Segment Start: Task inputs
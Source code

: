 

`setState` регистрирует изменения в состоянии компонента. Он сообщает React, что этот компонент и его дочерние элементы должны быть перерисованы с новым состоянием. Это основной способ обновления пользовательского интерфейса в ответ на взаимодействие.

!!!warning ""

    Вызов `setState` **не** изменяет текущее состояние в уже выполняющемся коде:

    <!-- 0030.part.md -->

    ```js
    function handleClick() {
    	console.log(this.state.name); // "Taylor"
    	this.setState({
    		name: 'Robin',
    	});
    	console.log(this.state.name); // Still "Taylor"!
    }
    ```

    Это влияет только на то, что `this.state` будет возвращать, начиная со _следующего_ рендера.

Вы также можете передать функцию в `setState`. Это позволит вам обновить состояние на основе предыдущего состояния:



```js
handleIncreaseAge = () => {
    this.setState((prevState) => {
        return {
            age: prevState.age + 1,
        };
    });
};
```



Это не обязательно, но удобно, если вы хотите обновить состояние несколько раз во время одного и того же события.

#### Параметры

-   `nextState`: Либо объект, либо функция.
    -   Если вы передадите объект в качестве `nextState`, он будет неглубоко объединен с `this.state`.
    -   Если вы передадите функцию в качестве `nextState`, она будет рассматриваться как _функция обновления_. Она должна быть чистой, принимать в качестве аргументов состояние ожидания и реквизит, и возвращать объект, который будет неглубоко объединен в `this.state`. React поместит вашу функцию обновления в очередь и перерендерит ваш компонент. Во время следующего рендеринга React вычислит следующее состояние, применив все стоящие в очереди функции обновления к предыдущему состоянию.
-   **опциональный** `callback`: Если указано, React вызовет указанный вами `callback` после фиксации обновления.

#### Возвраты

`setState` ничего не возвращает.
Segment End: Task inputs
Each entry is to be retyped precisely as it stands.

▶ _Output below_:
Source code

: 

`setState` регистрирует изменения в состоянии компонента. Он сообщает React, что этот компонент и его дочерние элементы должны быть перерисованы с новым состоянием. Это основной способ обновления пользовательского интерфейса в ответ на взаимодействие.

!!!warning ""

    Вызов `setState` **не** изменяет текущее состояние в уже выполняющемся коде:

    <!-- 0030.part.md -->

    ```js
    function handleClick() {
    	console.log(this.state.name); // "Taylor"
    	this.setState({
    		name: 'Robin',
    	});
    	console.log(this.state.name); // Still "Taylor"!
    }
    ```

    Это влияет только на то, что `this.state` будет возвращать, начиная со _следующего_ рендера.

Вы также можете передать функцию в `setState`. Это позволит вам обновить состояние на основе предыдущего состояния:



```js
handleIncreaseAge = () => {
    this.setState((prevState) => {
        return {
            age: prevState.age + 1,
        };
    });
};
```



Это не обязательно, но удобно, если вы хотите обновить состояние несколько раз во время одного и того же события.

#### Параметры

-   `nextState`: Либо объект, либо функция.
    -   Если вы передадите объект в качестве `nextState`, он будет неглубоко объединен с `this.state`.
    -   Если вы передадите функцию в качестве `nextState`, она будет рассматриваться как _функция обновления_. Она должна быть чистой, принимать в качестве аргументов состояние ожидания и реквизит, и возвращать объект, который будет неглубоко объединен в `this.state`. React поместит вашу функцию обновления в очередь и перерендерит ваш компонент. Во время следующего рендеринга React вычислит следующее состояние, применив все стоящие в очереди функции обновления к предыдущему состоянию.
-   **опциональный** `callback`: Если указано, React вызовет указанный вами `callback` после фиксации обновления.

#### Возвраты

`setState` ничего не возвращает.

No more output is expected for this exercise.